** Supplied data follows **

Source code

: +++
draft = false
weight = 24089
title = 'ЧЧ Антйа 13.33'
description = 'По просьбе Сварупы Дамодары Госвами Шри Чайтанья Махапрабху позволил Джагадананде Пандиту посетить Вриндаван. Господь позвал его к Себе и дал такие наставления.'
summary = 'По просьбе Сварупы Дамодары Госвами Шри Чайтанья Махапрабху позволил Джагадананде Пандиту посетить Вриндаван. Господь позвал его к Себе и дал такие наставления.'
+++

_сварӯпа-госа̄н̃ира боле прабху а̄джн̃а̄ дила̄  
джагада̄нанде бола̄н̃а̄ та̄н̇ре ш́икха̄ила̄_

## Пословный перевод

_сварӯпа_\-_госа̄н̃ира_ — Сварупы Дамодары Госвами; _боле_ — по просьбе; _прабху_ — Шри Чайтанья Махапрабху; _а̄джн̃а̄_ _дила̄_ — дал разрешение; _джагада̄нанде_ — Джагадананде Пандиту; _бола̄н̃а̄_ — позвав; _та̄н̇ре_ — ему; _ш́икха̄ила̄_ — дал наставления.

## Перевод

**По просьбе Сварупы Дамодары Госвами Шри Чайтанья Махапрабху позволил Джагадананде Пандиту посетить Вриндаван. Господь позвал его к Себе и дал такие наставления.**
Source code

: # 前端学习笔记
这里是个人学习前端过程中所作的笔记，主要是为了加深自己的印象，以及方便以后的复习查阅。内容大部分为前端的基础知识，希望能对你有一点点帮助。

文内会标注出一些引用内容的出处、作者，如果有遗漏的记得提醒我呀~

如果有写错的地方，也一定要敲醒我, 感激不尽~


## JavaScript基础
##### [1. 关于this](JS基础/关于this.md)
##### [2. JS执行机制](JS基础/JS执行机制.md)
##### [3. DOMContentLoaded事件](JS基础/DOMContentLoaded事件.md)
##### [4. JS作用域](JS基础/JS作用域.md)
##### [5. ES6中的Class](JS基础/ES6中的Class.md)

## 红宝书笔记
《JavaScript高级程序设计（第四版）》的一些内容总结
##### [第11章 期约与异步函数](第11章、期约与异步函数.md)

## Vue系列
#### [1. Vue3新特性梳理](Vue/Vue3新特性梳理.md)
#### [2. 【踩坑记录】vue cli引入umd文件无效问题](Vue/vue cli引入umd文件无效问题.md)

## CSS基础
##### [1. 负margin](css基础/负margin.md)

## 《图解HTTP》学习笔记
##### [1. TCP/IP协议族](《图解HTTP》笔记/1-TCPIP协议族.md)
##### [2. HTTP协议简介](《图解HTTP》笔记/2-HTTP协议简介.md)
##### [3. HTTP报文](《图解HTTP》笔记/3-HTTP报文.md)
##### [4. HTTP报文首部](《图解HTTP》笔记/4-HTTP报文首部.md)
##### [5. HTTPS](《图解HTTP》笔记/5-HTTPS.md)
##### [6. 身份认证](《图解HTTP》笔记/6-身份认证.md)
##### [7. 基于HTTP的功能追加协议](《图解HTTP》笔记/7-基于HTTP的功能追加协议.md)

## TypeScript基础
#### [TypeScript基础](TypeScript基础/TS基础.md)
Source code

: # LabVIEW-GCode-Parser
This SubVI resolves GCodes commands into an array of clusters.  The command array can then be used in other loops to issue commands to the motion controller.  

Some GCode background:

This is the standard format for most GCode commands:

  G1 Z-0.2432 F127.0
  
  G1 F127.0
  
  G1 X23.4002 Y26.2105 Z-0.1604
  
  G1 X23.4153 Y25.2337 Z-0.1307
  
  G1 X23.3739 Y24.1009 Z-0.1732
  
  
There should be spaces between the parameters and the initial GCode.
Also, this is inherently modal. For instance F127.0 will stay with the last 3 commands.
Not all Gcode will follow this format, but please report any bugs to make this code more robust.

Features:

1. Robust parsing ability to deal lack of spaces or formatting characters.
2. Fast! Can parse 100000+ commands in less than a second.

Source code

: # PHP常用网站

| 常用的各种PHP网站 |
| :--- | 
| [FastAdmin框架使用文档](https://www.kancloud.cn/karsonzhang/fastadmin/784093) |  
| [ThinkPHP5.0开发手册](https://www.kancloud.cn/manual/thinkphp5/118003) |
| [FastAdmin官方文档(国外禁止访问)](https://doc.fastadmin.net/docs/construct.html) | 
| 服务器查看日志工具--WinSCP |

** End of Supplied data **
** Supplied data follows **

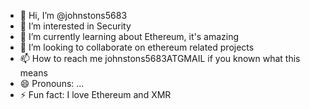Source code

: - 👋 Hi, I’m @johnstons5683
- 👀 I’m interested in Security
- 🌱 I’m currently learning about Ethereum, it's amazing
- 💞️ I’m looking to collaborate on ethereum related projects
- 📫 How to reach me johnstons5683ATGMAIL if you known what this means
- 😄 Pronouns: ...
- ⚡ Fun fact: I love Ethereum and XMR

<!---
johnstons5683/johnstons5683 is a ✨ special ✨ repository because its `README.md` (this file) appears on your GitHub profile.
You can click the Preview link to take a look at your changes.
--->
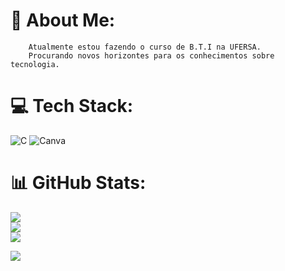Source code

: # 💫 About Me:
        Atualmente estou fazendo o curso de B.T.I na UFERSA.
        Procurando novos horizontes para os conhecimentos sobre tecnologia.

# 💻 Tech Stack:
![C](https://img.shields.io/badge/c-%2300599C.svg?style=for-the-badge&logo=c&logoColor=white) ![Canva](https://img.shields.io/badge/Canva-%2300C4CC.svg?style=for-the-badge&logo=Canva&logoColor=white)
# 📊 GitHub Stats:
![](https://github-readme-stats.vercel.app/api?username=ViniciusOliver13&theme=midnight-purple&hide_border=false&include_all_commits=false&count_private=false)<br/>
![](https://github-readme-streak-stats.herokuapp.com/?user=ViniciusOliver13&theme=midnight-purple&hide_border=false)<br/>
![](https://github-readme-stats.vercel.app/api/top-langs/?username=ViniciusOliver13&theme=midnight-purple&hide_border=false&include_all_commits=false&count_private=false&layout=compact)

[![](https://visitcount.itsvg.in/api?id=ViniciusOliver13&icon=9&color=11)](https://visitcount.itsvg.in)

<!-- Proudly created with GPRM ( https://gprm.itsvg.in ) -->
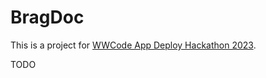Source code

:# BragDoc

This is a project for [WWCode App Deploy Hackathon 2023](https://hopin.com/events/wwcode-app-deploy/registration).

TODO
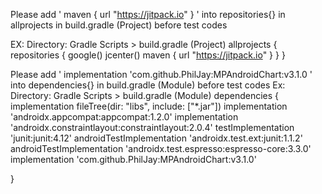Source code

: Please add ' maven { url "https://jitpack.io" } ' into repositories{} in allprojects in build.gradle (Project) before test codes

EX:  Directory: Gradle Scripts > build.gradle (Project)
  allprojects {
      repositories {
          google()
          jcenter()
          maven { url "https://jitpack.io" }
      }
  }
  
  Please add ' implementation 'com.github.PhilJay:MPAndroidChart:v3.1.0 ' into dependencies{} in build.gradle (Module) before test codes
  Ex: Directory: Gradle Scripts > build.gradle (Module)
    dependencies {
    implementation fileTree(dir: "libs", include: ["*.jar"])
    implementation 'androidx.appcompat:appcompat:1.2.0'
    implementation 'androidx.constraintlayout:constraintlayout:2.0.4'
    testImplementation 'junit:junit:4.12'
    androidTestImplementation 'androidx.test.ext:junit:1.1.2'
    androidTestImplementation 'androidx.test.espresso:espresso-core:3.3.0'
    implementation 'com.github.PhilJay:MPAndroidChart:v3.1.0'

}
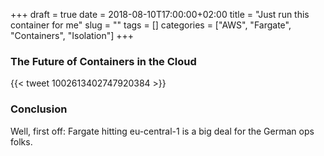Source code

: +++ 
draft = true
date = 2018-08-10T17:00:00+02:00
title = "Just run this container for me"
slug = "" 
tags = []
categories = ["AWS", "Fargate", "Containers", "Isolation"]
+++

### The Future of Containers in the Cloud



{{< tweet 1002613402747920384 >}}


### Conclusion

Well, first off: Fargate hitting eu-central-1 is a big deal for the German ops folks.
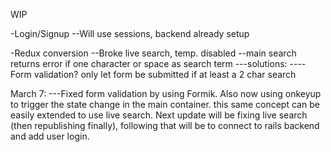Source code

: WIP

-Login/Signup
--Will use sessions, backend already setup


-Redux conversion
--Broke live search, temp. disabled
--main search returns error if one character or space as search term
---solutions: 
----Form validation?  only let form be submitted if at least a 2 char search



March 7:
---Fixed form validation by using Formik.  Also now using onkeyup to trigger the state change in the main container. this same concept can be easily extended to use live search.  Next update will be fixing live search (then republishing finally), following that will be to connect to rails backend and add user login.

** End of Supplied data **

» **Problem requirements**
How many of the lines above include the word "junit"? Give that number without comment.

» **Output below**
2